* ABOUT THIS EXERCISE:
Would you filter these records and copy every line that has the word "index"?

* TASK MATERIAL:
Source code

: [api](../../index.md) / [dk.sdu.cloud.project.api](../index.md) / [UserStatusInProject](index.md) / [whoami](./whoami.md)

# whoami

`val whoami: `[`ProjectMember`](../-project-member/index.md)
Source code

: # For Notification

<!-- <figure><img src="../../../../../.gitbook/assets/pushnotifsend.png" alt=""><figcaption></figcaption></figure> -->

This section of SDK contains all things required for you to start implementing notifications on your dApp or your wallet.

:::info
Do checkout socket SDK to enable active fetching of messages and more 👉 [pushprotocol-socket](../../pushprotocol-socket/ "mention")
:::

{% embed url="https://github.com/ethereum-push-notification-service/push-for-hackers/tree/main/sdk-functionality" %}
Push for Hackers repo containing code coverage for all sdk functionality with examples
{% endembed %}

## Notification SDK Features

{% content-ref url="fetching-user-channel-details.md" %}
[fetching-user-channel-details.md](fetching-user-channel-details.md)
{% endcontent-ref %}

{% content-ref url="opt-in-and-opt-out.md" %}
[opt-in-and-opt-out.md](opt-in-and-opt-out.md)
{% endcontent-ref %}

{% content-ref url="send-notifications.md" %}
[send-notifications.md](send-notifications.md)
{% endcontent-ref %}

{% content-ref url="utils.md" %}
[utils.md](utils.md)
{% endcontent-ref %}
...
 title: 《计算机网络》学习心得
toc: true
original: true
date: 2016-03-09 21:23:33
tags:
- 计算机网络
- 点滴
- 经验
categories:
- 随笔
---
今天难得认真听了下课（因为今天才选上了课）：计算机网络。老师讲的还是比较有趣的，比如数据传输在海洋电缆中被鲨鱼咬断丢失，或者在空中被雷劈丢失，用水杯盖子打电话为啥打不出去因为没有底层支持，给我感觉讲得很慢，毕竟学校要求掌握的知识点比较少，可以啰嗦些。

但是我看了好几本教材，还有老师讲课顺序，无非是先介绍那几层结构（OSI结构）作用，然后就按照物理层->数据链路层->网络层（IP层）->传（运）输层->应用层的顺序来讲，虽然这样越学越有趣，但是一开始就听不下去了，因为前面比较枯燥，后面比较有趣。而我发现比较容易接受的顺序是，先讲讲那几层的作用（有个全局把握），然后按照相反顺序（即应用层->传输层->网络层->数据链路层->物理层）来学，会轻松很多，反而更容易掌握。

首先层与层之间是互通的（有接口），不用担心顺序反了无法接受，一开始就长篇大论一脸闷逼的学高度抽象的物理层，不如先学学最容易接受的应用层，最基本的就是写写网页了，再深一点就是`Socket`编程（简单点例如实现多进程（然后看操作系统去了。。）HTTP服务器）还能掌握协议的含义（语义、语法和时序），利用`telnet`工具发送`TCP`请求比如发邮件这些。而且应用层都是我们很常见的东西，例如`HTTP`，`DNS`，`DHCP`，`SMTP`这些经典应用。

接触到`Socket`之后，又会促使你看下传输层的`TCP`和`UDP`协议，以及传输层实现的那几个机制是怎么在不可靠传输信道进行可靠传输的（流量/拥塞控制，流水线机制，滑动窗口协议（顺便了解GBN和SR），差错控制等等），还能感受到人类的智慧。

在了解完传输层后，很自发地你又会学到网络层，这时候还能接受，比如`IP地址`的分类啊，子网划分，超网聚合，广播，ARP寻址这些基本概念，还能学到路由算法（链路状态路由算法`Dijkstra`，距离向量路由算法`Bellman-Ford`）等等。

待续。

* SOLVED PROBLEM:
: [api](../../index.md) / [dk.sdu.cloud.project.api](../index.md) / [UserStatusInProject](index.md) / [whoami](./whoami.md)
`val whoami: `[`ProjectMember`](../-project-member/index.md)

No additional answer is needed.